Would anyone know how to prevent Exit Code 137 from happening?
We have about 50 builds in a day and getting Exit Code 137 2-3 times a day on some of them. Unable to determine root cause
Each our pipeline runs on a m6a.2xlarge nodes with 8cpu, 32GB ram (request is 5cpu, 6gb ram per pipeline). Containers show memory utilization well below 4GB so we have a huge headroom
build is cancelled due to timeout being exceeded (timeout can be increased in the repository settings in the user interface)
build is cancelled due to oom by the host os
also note that the kubernetes runner is not recommended for production use due to it being a community contribution, having a beta status, and overall instability at this stage. If you are looking to setup a product installation, we would strongly recommend installing the docker runner on kubernetes (for which an official helm chart exists).

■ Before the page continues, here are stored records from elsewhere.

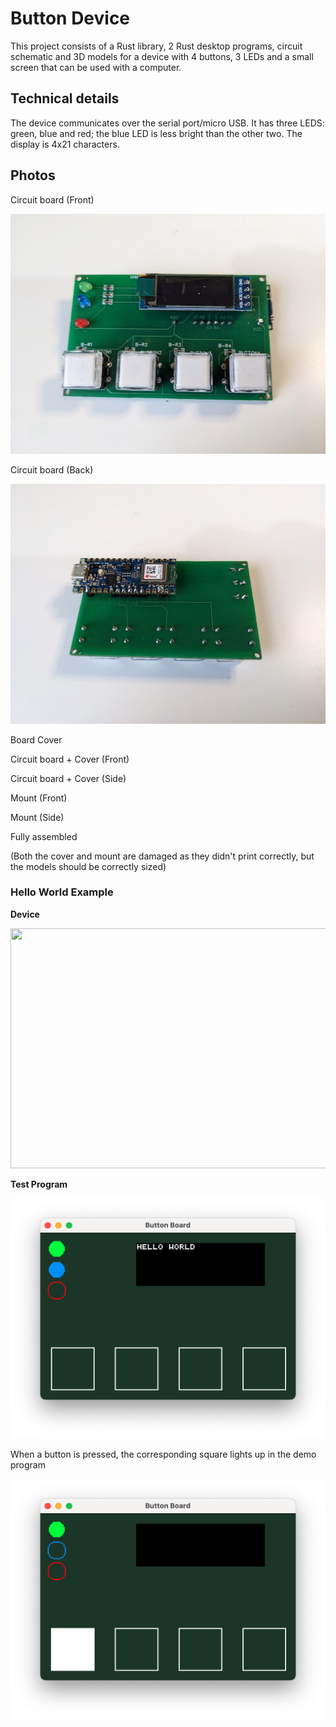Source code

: # Button Device

This project consists of a Rust library, 2 Rust desktop programs, circuit schematic and 3D models for a device with 4 buttons, 3 LEDs and a small screen that can be used with a computer.

## Technical details

The device communicates over the serial port/micro USB. It has three LEDS: green, blue and red; the blue LED is less bright than the other two. The display is 4x21 characters.

## Photos

Circuit board (Front)

[<img src="media/circuit_board_front.jpg" width="512" height="384">](https://raw.githubusercontent.com/raybritton/button_device/master/media/circuit_board_front.jpg)

Circuit board (Back)

[<img src="media/circuit_board_back.jpg" width="512" height="384">](https://raw.githubusercontent.com/raybritton/button_device/master/media/circuit_board_back.jpg)

Board Cover

Circuit board + Cover (Front)

Circuit board + Cover (Side)

Mount (Front)

Mount (Side)

Fully assembled

(Both the cover and mount are damaged as they didn't print correctly, but the models should be correctly sized)

### Hello World Example 

**Device**

[<img src="media/demo_hw.jpg" width="512" height="384">](https://raw.githubusercontent.com/raybritton/button_device/master/media/demo_hw.jpg)

**Test Program**

[<img src="media/ss_hw.png" width="512" height="384">](https://raw.githubusercontent.com/raybritton/button_device/master/media/ss_hw.png)

When a button is pressed, the corresponding square lights up in the demo program

[<img src="media/ss_button.png" width="512" height="384">](https://raw.githubusercontent.com/raybritton/button_device/master/media/ss_button.png)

The Docker runner is stable with optional commercial support. The kubernetes runner is experimental and may require your team to get hands on with the code to triage issues. Just something to consider as you ramp up your usage.

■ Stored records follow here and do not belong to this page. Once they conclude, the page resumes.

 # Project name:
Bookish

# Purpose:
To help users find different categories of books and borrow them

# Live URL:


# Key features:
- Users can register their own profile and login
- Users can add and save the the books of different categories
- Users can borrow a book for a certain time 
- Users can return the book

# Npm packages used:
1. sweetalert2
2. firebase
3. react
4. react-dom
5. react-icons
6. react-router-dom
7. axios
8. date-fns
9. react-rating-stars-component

There may be some exceptions to the rule, but if the Drone server goes offline, the runners are designed to continue executing pipelines that are in-progress. The runner uses an exponential backoff to reconnect to the server and publish pipeline results once it comes back online.

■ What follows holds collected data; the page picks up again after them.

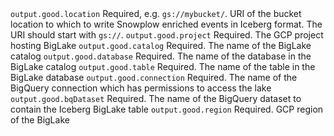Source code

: <tr>
    <td><code>output.good.location</code></td>
    <td>Required, e.g. <code>gs://mybucket/</code>.  URI of the bucket location to which to write Snowplow enriched events in Iceberg format.  The URI should start with <code>gs://</code>.</td>
</tr>
<tr>
    <td><code>output.good.project</code></td>
    <td>Required. The GCP project hosting BigLake</td>
</tr>
<tr>
    <td><code>output.good.catalog</code></td>
    <td>Required. The name of the BigLake catalog</td>
</tr>
<tr>
    <td><code>output.good.database</code></td>
    <td>Required. The name of the database in the BigLake catalog</td>
</tr>
<tr>
    <td><code>output.good.table</code></td>
    <td>Required. The name of the table in the BigLake database</td>
</tr>
<tr>
    <td><code>output.good.connection</code></td>
    <td>Required. The name of the BigQuery connection which has permissions to access the lake</td>
</tr>
<tr>
    <td><code>output.good.bqDataset</code></td>
    <td>Required. The name of the BigQuery dataset to contain the Iceberg BigLake table</td>
</tr>
<tr>
    <td><code>output.good.region</code></td>
    <td>Required. GCP region of the BigLake</td>
</tr>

Because Drone uses an embedded queue you cannot have multiple replicas of the Drone server at this time. But since runners are generally resilient to server outages, you should just need to make sure the server automatically restarts if it goes offline.
We managed to reduce the number of Exit 137 errors by increasing the replica count of the runner + making our auto-scaler less agressive.
However, when they do happen, we notice the drone server pod usually churns down & restarts (about 20s - 1m) right before the OOM kill on the test-worker container. Any way to prevent this from happening?